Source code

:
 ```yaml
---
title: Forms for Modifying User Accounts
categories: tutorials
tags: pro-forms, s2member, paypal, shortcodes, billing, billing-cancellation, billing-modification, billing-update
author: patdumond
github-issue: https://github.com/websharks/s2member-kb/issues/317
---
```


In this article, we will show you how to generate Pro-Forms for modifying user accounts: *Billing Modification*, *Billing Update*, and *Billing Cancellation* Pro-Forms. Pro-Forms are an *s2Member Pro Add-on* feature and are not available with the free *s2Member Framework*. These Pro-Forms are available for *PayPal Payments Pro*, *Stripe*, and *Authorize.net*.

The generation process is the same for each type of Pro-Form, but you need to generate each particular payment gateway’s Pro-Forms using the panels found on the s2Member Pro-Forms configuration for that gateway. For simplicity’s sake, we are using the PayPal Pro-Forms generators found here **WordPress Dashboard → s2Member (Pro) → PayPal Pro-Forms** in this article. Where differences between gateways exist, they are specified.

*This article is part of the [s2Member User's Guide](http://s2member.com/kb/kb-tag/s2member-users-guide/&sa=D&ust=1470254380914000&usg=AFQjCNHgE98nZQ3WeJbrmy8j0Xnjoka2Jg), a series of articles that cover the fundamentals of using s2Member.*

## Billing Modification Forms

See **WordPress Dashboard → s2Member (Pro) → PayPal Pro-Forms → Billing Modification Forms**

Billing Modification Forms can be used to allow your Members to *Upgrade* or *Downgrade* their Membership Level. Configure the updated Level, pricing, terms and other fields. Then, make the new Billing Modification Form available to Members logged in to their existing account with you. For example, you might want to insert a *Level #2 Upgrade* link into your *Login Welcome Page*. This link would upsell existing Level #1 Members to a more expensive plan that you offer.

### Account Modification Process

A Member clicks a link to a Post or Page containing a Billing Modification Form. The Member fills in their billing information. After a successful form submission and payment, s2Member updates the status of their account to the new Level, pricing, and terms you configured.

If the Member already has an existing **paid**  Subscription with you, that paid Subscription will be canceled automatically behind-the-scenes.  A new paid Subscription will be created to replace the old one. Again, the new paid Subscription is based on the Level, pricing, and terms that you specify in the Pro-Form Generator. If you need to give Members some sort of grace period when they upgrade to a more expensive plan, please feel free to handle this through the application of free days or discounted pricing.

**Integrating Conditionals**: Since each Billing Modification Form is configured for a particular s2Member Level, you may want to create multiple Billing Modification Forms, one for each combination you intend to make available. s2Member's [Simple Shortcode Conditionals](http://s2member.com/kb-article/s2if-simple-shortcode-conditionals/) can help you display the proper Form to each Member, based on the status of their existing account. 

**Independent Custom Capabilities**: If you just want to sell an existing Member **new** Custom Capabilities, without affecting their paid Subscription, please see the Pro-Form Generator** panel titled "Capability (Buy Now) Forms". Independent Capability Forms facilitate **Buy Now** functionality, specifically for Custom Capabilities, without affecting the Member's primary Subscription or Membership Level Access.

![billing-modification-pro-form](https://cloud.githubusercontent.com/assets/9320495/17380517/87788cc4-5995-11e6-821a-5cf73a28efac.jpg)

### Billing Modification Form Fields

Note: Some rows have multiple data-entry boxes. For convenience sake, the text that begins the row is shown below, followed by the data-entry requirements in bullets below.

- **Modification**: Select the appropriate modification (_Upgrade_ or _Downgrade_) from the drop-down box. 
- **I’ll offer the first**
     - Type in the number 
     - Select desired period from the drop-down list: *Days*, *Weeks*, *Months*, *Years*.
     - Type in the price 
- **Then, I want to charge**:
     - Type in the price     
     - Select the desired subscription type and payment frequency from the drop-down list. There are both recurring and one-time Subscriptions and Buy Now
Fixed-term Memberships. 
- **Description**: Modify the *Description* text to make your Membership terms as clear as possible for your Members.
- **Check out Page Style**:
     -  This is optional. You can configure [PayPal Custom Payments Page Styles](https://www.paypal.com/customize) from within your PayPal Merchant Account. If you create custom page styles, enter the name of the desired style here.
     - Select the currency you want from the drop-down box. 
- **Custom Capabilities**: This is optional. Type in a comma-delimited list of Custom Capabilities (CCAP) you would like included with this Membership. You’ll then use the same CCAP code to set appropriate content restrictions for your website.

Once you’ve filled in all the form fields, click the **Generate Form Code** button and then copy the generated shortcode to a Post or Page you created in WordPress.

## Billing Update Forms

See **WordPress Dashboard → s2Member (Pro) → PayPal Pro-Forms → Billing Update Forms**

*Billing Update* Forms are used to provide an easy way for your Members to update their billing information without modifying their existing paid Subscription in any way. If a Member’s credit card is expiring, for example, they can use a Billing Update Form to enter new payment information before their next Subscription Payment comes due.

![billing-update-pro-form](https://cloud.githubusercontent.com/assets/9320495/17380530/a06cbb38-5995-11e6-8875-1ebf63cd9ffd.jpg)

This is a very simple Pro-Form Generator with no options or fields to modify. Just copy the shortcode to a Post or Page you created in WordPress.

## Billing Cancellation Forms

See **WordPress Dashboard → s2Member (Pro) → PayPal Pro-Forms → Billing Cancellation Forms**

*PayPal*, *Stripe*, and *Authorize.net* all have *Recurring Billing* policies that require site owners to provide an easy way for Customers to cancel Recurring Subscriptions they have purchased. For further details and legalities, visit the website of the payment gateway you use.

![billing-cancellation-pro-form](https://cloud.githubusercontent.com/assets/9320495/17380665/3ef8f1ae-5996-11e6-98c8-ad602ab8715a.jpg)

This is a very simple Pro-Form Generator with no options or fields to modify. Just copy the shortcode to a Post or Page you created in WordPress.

==

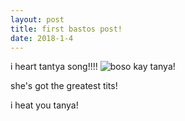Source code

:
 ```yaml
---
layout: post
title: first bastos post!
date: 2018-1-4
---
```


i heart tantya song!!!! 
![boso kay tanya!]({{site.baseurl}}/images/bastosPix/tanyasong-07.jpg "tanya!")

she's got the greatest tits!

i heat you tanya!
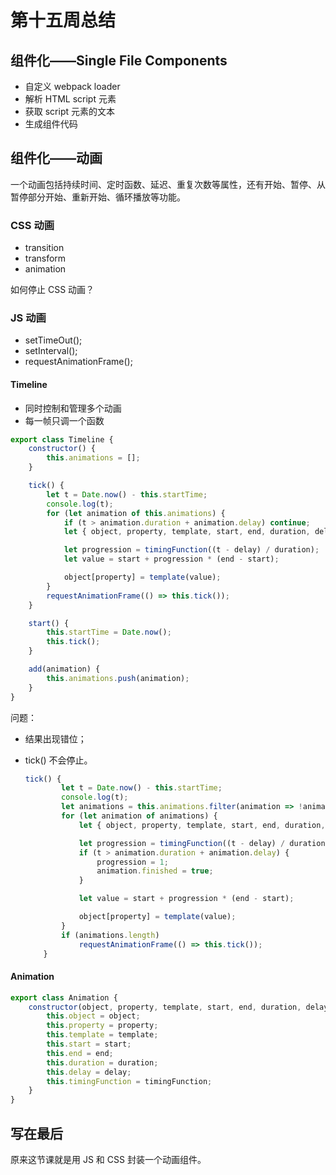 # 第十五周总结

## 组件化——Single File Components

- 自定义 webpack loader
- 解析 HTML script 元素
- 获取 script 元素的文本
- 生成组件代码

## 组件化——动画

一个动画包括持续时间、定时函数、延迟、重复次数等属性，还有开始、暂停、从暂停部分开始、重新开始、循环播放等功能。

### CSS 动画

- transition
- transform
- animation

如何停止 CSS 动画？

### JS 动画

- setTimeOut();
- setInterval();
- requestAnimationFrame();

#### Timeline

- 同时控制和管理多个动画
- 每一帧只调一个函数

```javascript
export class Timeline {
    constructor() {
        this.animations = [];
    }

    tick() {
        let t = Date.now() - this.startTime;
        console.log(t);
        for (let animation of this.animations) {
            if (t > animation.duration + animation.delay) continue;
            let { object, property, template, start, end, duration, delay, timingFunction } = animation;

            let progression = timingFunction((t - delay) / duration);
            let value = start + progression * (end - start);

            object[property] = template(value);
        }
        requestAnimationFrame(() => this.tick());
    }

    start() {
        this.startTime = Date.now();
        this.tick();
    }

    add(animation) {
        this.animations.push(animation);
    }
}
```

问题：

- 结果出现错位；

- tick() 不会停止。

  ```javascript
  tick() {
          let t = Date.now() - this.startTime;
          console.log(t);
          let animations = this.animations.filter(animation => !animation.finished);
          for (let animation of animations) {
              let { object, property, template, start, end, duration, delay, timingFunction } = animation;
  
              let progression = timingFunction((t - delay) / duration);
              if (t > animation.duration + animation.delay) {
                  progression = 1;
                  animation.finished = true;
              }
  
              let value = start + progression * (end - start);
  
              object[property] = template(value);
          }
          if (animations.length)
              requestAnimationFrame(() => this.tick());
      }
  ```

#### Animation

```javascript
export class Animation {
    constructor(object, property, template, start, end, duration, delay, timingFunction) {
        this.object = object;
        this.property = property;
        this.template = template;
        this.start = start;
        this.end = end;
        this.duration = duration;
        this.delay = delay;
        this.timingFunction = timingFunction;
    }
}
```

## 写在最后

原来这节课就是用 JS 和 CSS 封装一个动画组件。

--

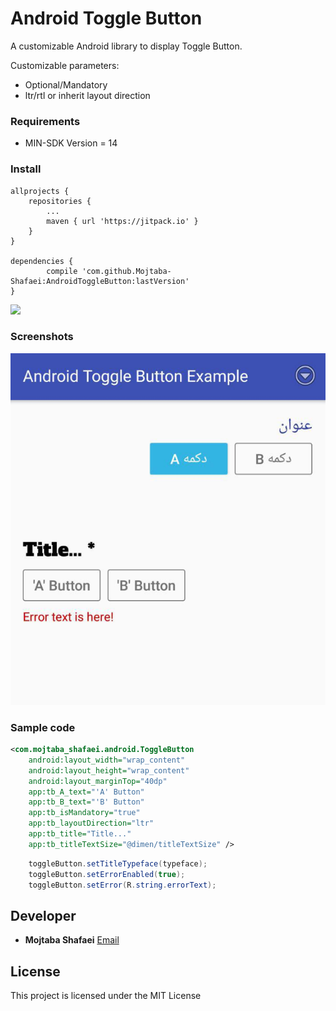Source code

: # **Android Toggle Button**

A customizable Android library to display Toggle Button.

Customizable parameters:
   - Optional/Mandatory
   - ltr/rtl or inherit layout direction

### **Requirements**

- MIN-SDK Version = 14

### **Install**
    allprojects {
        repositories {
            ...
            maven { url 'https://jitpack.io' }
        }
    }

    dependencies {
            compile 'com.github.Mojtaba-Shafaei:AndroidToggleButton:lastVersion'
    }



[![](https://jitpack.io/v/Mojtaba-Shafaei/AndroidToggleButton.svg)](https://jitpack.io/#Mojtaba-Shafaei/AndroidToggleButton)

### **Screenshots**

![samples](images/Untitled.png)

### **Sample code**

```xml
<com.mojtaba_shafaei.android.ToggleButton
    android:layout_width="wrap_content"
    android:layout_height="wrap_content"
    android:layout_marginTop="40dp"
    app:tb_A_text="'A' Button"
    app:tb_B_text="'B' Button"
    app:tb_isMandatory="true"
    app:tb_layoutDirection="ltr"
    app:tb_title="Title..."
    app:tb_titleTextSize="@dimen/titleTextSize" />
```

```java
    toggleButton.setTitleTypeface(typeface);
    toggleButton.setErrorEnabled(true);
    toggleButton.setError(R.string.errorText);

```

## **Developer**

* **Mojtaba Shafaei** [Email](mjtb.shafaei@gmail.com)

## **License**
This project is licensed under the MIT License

◆ Instructions to follow: Extract each line holding the word "startTime" from the records.

◆ Answer section:
        let t = Date.now() - this.startTime;
        this.startTime = Date.now();
          let t = Date.now() - this.startTime;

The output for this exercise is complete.